* [Stored data entries]:
%%
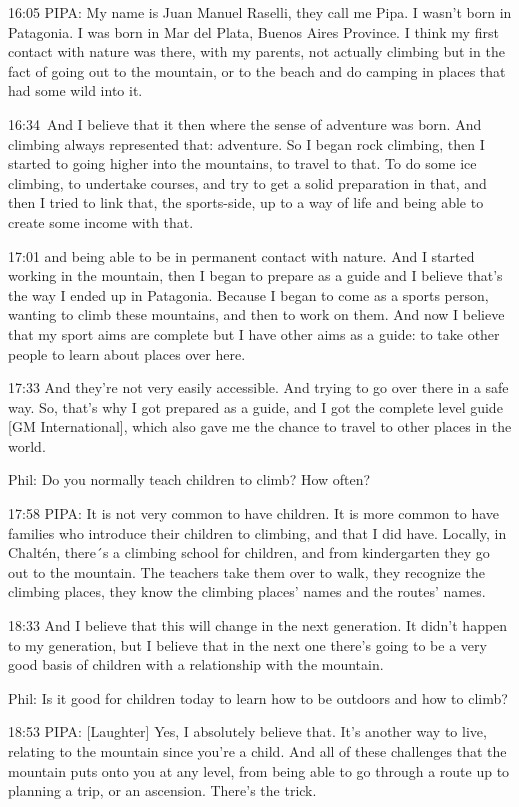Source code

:16:05 PIPA: My name is Juan Manuel Raselli, they call me Pipa. I wasn't
born in Patagonia. I was born in Mar del Plata, Buenos Aires Province. I
think my first contact with nature was there, with my parents, not
actually climbing but in the fact of going out to the mountain, or to
the beach and do camping in places that had some wild into it.

16:34~And I believe that it then where the sense of adventure was born.
And climbing always represented that: adventure. So I began rock
climbing, then I started to going higher into the mountains, to travel
to that. To do some ice climbing, to undertake courses, and try to get a
solid preparation in that, and then I tried to link that, the
sports-side, up to a way of life and being able to create some income
with that.

17:01 and being able to be in permanent contact with nature. And I
started working in the mountain, then I began to prepare as a guide and
I believe that's the way I ended up in Patagonia. Because I began to
come as a sports person, wanting to climb these mountains, and then to
work on them. And now I believe that my sport aims are complete but I
have other aims as a guide: to take other people to learn about places
over here.

17:33 And they're not very easily accessible. And trying to go over
there in a safe way. So, that's why I got prepared as a guide, and I got
the complete level guide {[}GM International{]}, which also gave me the
chance to travel to other places in the world.

Phil: Do you normally teach children to climb? How often?

17:58 PIPA: It is not very common to have children. It is more common to
have families who introduce their children to climbing, and that I did
have. Locally, in Chaltén, there´s a climbing school for children, and
from kindergarten they go out to the mountain. The teachers take them
over to walk, they recognize the climbing places, they know the climbing
places' names and the routes' names.

18:33 And I believe that this will change in the next generation. It
didn't happen to my generation, but I believe that in the next one
there's going to be a very good basis of children with a relationship
with the mountain.

Phil: Is it good for children today to learn how to be outdoors and how
to climb?

18:53 PIPA: {[}Laughter{]} Yes, I absolutely believe that. It's another
way to live, relating to the mountain since you're a child. And all of
these challenges that the mountain puts onto you at any level, from
being able to go through a route up to planning a trip, or an ascension.
There's the trick.


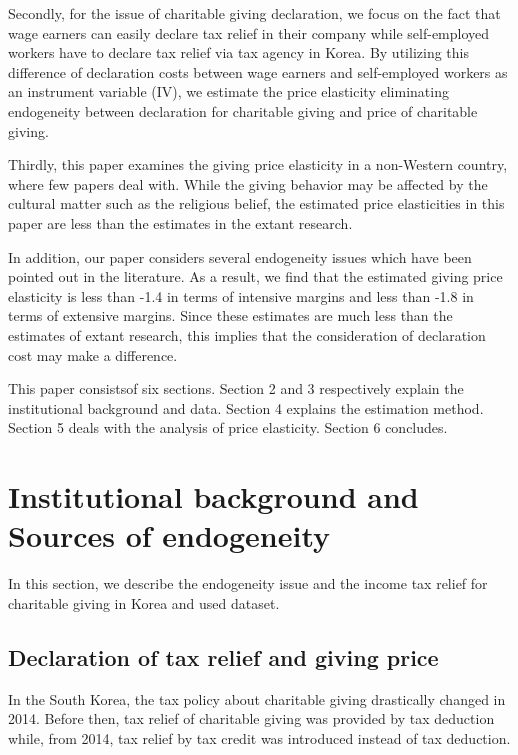 \documentclass[
  11pt,
  a4paper,
]{article}
\begin{document}
Secondly, for the issue of charitable giving declaration, we focus on the fact that wage earners can easily declare tax relief in their company while self-employed workers have to declare tax relief via tax agency in Korea. By utilizing this difference of declaration costs between wage earners and self-employed workers as an instrument variable (IV), we estimate the price elasticity eliminating endogeneity between declaration for charitable giving and price of charitable giving.

Thirdly, this paper examines the giving price elasticity in a non-Western country, where few papers deal with. While the giving behavior may be affected by the cultural matter such as the religious belief, the estimated price elasticities in this paper are less than the estimates in the extant research.

In addition, our paper considers several endogeneity issues which have been pointed out in the literature. As a result, we find that the estimated giving price elasticity is less than -1.4 in terms of intensive margins and less than -1.8 in terms of extensive margins. Since these estimates are much less than the estimates of extant research, this implies that the consideration of declaration cost may make a difference.

This paper consistsof six sections. Section 2 and 3 respectively explain the institutional background and data. Section 4 explains the estimation method. Section 5 deals with the analysis of price elasticity. Section 6 concludes.

\hypertarget{institutional-background-and-sources-of-endogeneity}{%
\section{Institutional background and Sources of endogeneity}\label{institutional-background-and-sources-of-endogeneity}}

In this section, we describe the endogeneity issue and the income tax relief for charitable giving in Korea and used dataset.

\hypertarget{declaration-of-tax-relief-and-giving-price}{%
\subsection{Declaration of tax relief and giving price}\label{declaration-of-tax-relief-and-giving-price}}

In the South Korea, the tax policy about charitable giving drastically changed in 2014. Before then, tax relief of charitable giving was provided by tax deduction while, from 2014, tax relief by tax credit was introduced instead of tax deduction.
\end{document}

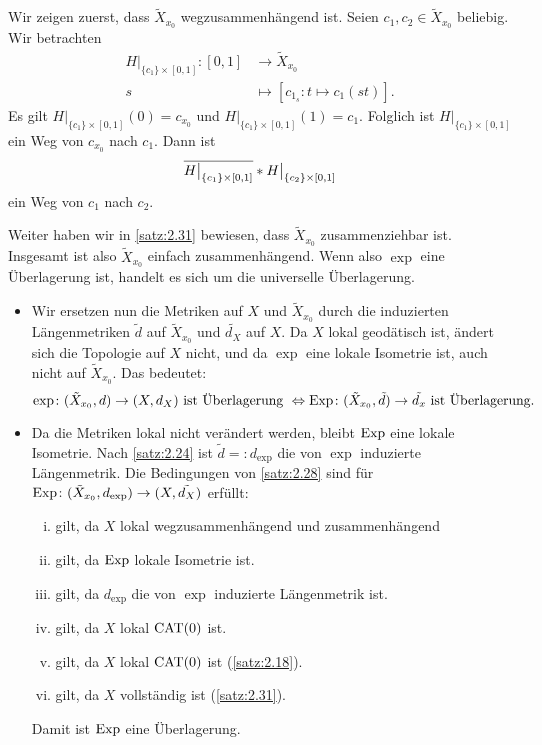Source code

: \begin{beweis}
	Wir zeigen zuerst, dass $\tilde{X}_{x_0}$ wegzusammenhängend ist.
	Seien $c_1,c_2 \in \tilde{X}_{x_0}$ beliebig.
	Wir betrachten
	\begin{align*}
		H \big|_{\{c_1\} \times [0,1]} \colon [0,1] &\longrightarrow \tilde{X}_{x_0} \\
		s &\longmapsto [c_{1_s} \colon t \mapsto c_1(st)].
	\end{align*}
	Es gilt $H \big|_{\{c_1\} \times [0,1]}(0) = c_{x_0}$ und $H \big|_{\{c_1\} \times [0,1]}(1) = c_1$.
	Folglich ist $H\big|_{\{c_1\} \times [0,1]}$ ein Weg von $c_{x_0}$ nach $c_1$.
	Dann ist
	\[
		\overline{H \big|_{\{c_1\} \times [0,1]}} * H \big|_{\{c_2\} \times [0,1]}
	\] 
	ein Weg von $c_1$ nach $c_2$.
	
	Weiter haben wir in \autoref{satz:2.31} bewiesen, dass $\tilde{X}_{x_0}$ zusammenziehbar ist.
	Insgesamt ist also $\tilde{X}_{x_0}$ einfach zusammenhängend.
	Wenn also $\exp$ eine Überlagerung ist, handelt es sich um die universelle Überlagerung.
	\begin{itemize}
		\item Wir ersetzen nun die Metriken auf $X$ und $\tilde{X}_{x_0}$ durch die induzierten Längenmetriken $\tilde{d}$ auf $\tilde{X}_{x_0}$ und $\tilde{d_X}$ auf $X$.
		Da $X$ lokal geodätisch ist, ändert sich die Topologie auf $X$ nicht, und da $\exp$ eine lokale Isometrie ist, auch nicht auf $\tilde{X}_{x_0}$.
		Das bedeutet:
		\[
			\exp\colon (\tilde{X}_{x_0},d) \rightarrow (X,d_X) \text{ ist Überlagerung } \Leftrightarrow \operatorname{Exp}\colon (\tilde{X}_{x_0},\tilde{d}) \rightarrow \tilde{d_x} \text{ ist Überlagerung.}
		\]
		\item Da die Metriken lokal nicht verändert werden, bleibt $\operatorname{Exp}$ eine lokale Isometrie.
		Nach \autoref{satz:2.24} ist $\tilde{d} =: d_{\exp}$ die von $\exp$ induzierte Längenmetrik.
		Die Bedingungen von \autoref{satz:2.28} sind für $\operatorname{Exp}\colon (\tilde{X}_{x_0},d_{\exp}) \rightarrow (X,\tilde{d_X})$ erfüllt:
		\begin{enumerate}[(i)]
			\item gilt, da $X$ lokal wegzusammenhängend und zusammenhängend
			\item gilt, da $\operatorname{Exp}$ lokale Isometrie ist.
			\item gilt, da $d_{\exp}$ die von $\exp$ induzierte Längenmetrik ist.
			\item gilt, da $X$ lokal $\operatorname{CAT(0)}$ ist.
			\item gilt, da $X$ lokal $\operatorname{CAT(0)}$ ist (\autoref{satz:2.18}).
			\item gilt, da $X$ vollständig ist (\autoref{satz:2.31}).
		\end{enumerate}
		Damit ist $\operatorname{Exp}$ eine Überlagerung. \qedhere
	\end{itemize}
\end{beweis}

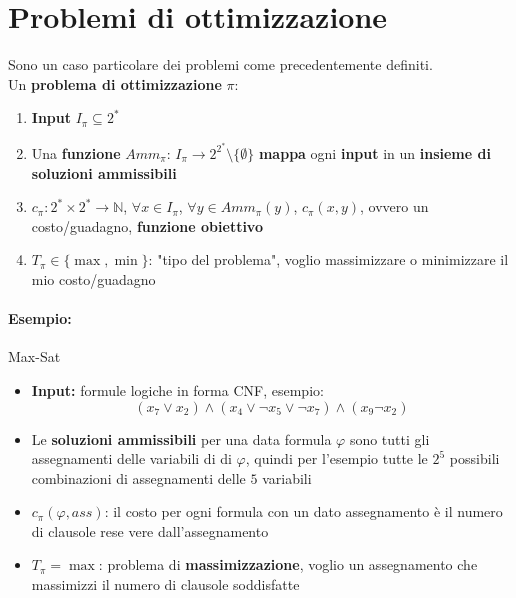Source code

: 
\section{Problemi di ottimizzazione}

Sono un caso particolare dei problemi come precedentemente definiti.\\

Un \textbf{problema di ottimizzazione} $\pi$: 
\begin{enumerate}
	\item \textbf{Input} $I_\pi \subseteq 2^\ast$
	
	\item Una \textbf{funzione} $Amm_\pi: \, I_\pi \rightarrow 2^{2^\ast} \setminus \{\emptyset\}$ \textbf{mappa} ogni \textbf{input} in un \textbf{insieme di soluzioni ammissibili}
	
	\item $c_\pi: 2^\ast \times 2^\ast \rightarrow \mathbb{N}$, $\forall x \in I_\pi$, $\forall y \in Amm_\pi (y)$, $c_\pi (x,y)$, ovvero un costo/guadagno, \textbf{funzione obiettivo}
	
	\item $T_\pi \in \{\max, \min\}$: "tipo del problema", voglio massimizzare o minimizzare il mio costo/guadagno
\end{enumerate}

\paragraph{Esempio:} Max-Sat
\begin{itemize}
	\item \textbf{Input:} formule logiche in forma CNF, esempio:
	$$ (x_7 \vee x_2) \wedge (x_4 \vee \neg x_5 \vee \neg x_7) \wedge (x_9 \neg x_2) $$
	
	\item Le \textbf{soluzioni ammissibili} per una data formula $\varphi$ sono tutti gli assegnamenti delle variabili di di $\varphi$, quindi per l'esempio tutte le $2^5$ possibili combinazioni di assegnamenti delle $5$ variabili
	
	\item $c_\pi (\varphi, ass)$: il costo per ogni formula con un dato assegnamento è il numero di clausole rese vere dall'assegnamento
	
	\item $T_\pi = \max$: problema di \textbf{massimizzazione}, voglio un assegnamento che massimizzi il numero di clausole soddisfatte
\end{itemize}

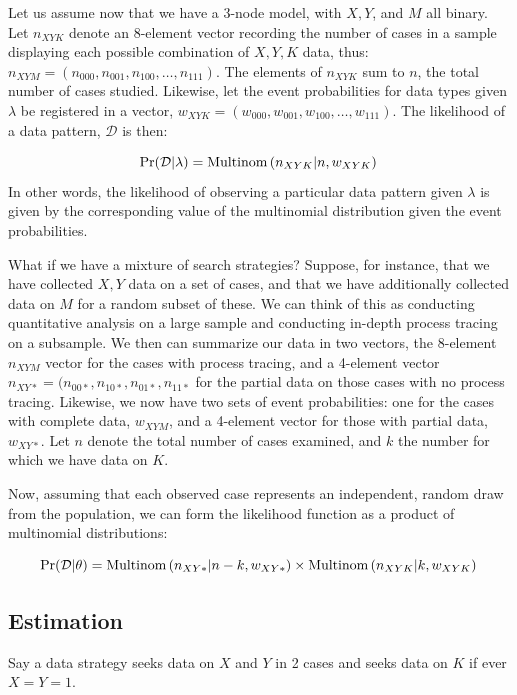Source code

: \documentclass[
  12pt,
]{book}
\begin{document}
Let us assume now that we have a 3-node model, with \(X, Y\), and \(M\) all binary. Let \(n_{XYK}\) denote an 8-element vector recording the number of cases in a sample displaying each possible combination of \(X,Y,K\) data, thus: \(n_{XYM}=(n_{000},n_{001},n_{100},\dots ,n_{111})\). The elements of \(n_{XYK}\) sum to \(n\), the total number of cases studied. Likewise, let the event probabilities for data types given \(\lambda\) be registered in a vector, \(w_{XYK}=(w_{000},w_{001},w_{100},\dots ,w_{111})\). The likelihood of a data pattern, \(\mathcal D\) is then:

\[
\Pr(\mathcal{D}|\lambda) = 
  \text{Multinom}\left(n_{XYK}|n, w_{XYK}\right)  \\
\]
In other words, the likelihood of observing a particular data pattern given \(\lambda\) is given by the corresponding value of the multinomial distribution given the event probabilities.

What if we have a mixture of search strategies? Suppose, for instance, that we have collected \(X,Y\) data on a set of cases, and that we have additionally collected data on \(M\) for a random subset of these. We can think of this as conducting quantitative analysis on a large sample and conducting in-depth process tracing on a subsample. We then can summarize our data in two vectors, the 8-element \(n_{XYM}\) vector for the cases with process tracing, and a 4-element vector \(n_{XY*} = (n_{00*},n_{10*},n_{01*},n_{11*}\) for the partial data on those cases with no process tracing. Likewise, we now have two sets of event probabilities: one for the cases with complete data, \(w_{XYM}\), and a 4-element vector for those with partial data, \(w_{XY*}\). Let \(n\) denote the total number of cases examined, and \(k\) the number for which we have data on \(K\).

Now, assuming that each observed case represents an independent, random draw from the population, we can form the likelihood function as a product of multinomial distributions:

\[
\Pr(\mathcal{D}|\theta) = 
  \text{Multinom}\left(n_{XY*}|n-k, w_{XY*}\right) \times \text{Multinom}\left(n_{XYK}|k, w_{XYK}\right)  \\
\]

\hypertarget{estimation}{%
\subsection{Estimation}\label{estimation}}

Say a data strategy seeks data on \(X\) and \(Y\) in 2 cases and seeks data on \(K\) if ever \(X=Y=1\).
\end{document}
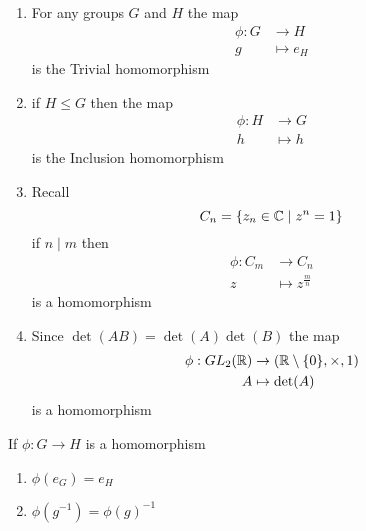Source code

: \documentclass{article}
\begin{document}
\begin{eg}\leavevmode
    \begin{enumerate}
        \item For any groups $G$ and $H$ the map 
        \begin{align*}
            \phi: G &\rightarrow H \\
            g &\mapsto e_H
        \end{align*}
        is the Trivial homomorphism

        \item if $H \leq G$ then the map
        \begin{align*}
            \phi: H &\rightarrow G \\
            h &\mapsto h
        \end{align*}
        is the Inclusion homomorphism

        \item Recall
        \[
            C_n = \{z_n \in \mathbb{C} \mid z^n = 1\}  
        \]
        if $n \mid m$ then
        \begin{align*}
            \phi: C_m &\rightarrow C_n \\
            z &\mapsto z^\frac{m}{n}
        \end{align*}
        is a homomorphism

        \item Since $\det(AB) = \det(A)\det(B)$ the map
        \begin{align*}
            \phi: GL_2(\mathbb{R}) &\rightarrow (\mathbb{R} \setminus \{0\}, \times, 1) \\
            A &\mapsto \det(A)
        \end{align*}
        is a homomorphism
    \end{enumerate}
\end{eg}

\begin{lemma}
    If $\phi: G \rightarrow H$ is a homomorphism
    \begin{enumerate}
        \item $\phi(e_G) = e_H$
        \item $\phi(g^{-1}) = \phi(g)^{-1}$ 
    \end{enumerate}
\end{lemma}
\end{document}
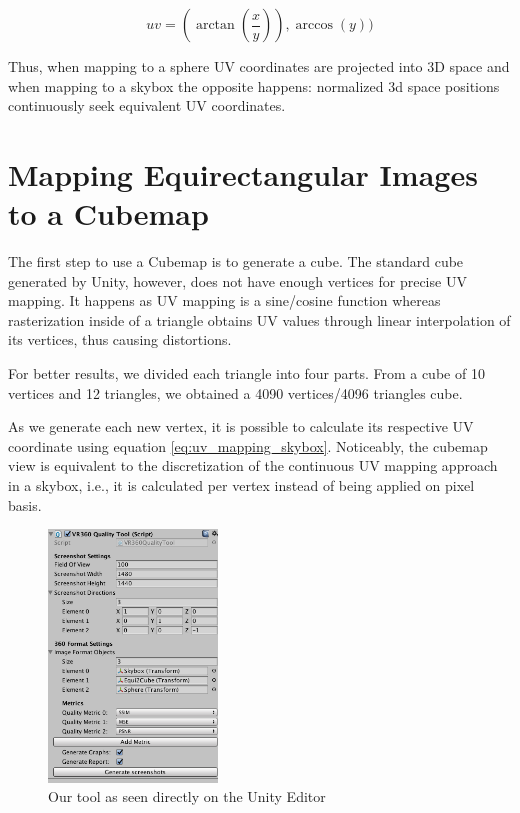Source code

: \documentclass[12pt]{article}
\begin{document}
\begin{equation}
uv = (\arctan(\frac{x}{y})), \arccos(y))
\label{eq:uv_mapping_skybox}
\end{equation}

Thus, when mapping to a sphere UV coordinates are projected into 3D space and when mapping to a skybox the opposite happens: normalized 3d space positions continuously seek equivalent UV coordinates.

\section{Mapping Equirectangular Images to a Cubemap}
The first step to use a Cubemap is to generate a cube. The standard cube generated by Unity, however, does not have enough vertices for precise UV mapping. It happens as UV mapping is a sine/cosine function whereas rasterization inside of a triangle obtains UV values through linear interpolation of its vertices, thus causing distortions.

For better results, we divided each triangle into four parts. From a cube of 10 vertices and 12 triangles, we obtained a 4090 vertices/4096 triangles cube.

As we generate each new vertex, it is possible to calculate its respective UV coordinate using equation \ref{eq:uv_mapping_skybox}. Noticeably, the cubemap view is equivalent to the discretization of the continuous UV mapping approach in a skybox, i.e., it is calculated per vertex instead of being applied on pixel basis.

\begin{figure}
    \centering
    \includegraphics[width=0.4\textwidth]{images/tool.png}
    \caption{Our tool as seen directly on the Unity Editor}
    \label{fig:tool}
\end{figure}
\end{document}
%%
* [WHAT THE TASK REQUIRES]:
Above are the records; print exactly the lines from the line with "Sono un caso" to the line with "formule logiche in", including both, and nothing else.

* [RESPONSE]:
Sono un caso particolare dei problemi come precedentemente definiti.\\

Un \textbf{problema di ottimizzazione} $\pi$: 
\begin{enumerate}
	\item \textbf{Input} $I_\pi \subseteq 2^\ast$
	
	\item Una \textbf{funzione} $Amm_\pi: \, I_\pi \rightarrow 2^{2^\ast} \setminus \{\emptyset\}$ \textbf{mappa} ogni \textbf{input} in un \textbf{insieme di soluzioni ammissibili}
	
	\item $c_\pi: 2^\ast \times 2^\ast \rightarrow \mathbb{N}$, $\forall x \in I_\pi$, $\forall y \in Amm_\pi (y)$, $c_\pi (x,y)$, ovvero un costo/guadagno, \textbf{funzione obiettivo}
	
	\item $T_\pi \in \{\max, \min\}$: "tipo del problema", voglio massimizzare o minimizzare il mio costo/guadagno
\end{enumerate}

\paragraph{Esempio:} Max-Sat
\begin{itemize}
	\item \textbf{Input:} formule logiche in forma CNF, esempio:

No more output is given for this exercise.